Plus généralement, les évolutions erratiques des flux de capitaux se sont déconnectées des évolutions endogènes des politiques économiques et de la situation financière des pays émergents. Les analystes utilisent traditionnellement les spreads souverains émergents, les indices boursiers et les évolutions des devises comme autant de signaux de l’évolution de la crédibilité des politiques économiques. Or dans les deux périodes considérées, les variations des flux de capitaux reflètent avant tout une crise de liquidité dans les marchés occidentaux, puis un surplus de liquidités dans ces mêmes marchés.
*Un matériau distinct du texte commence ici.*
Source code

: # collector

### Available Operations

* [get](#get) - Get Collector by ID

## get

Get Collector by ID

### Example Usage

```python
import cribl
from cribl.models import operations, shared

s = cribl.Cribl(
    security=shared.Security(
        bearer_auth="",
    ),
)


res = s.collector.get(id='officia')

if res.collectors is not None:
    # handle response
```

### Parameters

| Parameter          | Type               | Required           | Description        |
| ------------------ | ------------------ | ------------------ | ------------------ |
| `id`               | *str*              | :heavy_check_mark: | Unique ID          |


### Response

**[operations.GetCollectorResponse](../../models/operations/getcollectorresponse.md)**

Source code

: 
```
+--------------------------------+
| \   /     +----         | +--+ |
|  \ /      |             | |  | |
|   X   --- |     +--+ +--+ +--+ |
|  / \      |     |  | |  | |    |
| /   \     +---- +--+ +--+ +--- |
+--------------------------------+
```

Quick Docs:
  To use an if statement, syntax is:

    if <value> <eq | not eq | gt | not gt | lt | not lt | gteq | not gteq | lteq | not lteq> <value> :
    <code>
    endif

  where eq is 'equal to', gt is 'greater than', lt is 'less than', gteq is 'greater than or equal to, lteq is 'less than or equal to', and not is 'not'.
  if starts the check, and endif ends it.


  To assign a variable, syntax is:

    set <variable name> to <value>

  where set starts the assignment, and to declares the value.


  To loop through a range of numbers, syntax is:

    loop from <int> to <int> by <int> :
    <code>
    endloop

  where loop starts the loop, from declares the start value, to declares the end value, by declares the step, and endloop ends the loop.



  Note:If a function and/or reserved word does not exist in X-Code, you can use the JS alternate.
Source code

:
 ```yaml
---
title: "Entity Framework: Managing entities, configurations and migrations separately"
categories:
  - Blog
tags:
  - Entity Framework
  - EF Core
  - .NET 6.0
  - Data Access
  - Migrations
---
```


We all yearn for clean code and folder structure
Avant la crise, entre 2002 et 2007, l’écrasement spectaculaire des spreads émergents, qu’ils soient souverains ou corporate, la montée des Bourses avec le gonflement des flux de portefeuilles et l’appréciation des taux de change qui en a résulté ne s’expliquaient pas uniquement par l’amélioration du risque dans les pays émergents eux-mêmes. Cette amélioration intrinsèque du risque a certes constitué une partie de l’explication, mais le facteur clé a été la surabondance de liquidités et la quête de rendements. Au total, les soubresauts caricaturaux des flux de capitaux après la chute de Lehman Brothers étaient déjà à l’état de germe dans la période précédant la crise. Les pays émergents subissaient (ou profitaient) de plus en plus un cycle d’euphorie dont ils n’étaient qu’en partie responsables. À cette euphorie a succédé une panique dont ils ont également été peu responsables. Dans les périodes de crise, les concepts de baisse ou de montée de l’aversion au risque sont donc trompeurs à bien des égards : le risque intrinsèque peut être stable alors que l’aversion devient une fonction de la liquidité des agents et non de leur seule analyse sur les politiques économiques menées par les pays. La thèse selon laquelle l’ouverture aux flux de capitaux avait la fonction d’une police et d’un tribunal des « bonnes » politiques – les opérateurs de marché étant rationnels et l’information parfaite, les entrées et sorties de capitaux discriminent les pays vertueux et les pécheurs – a donc été sévèrement remise en cause.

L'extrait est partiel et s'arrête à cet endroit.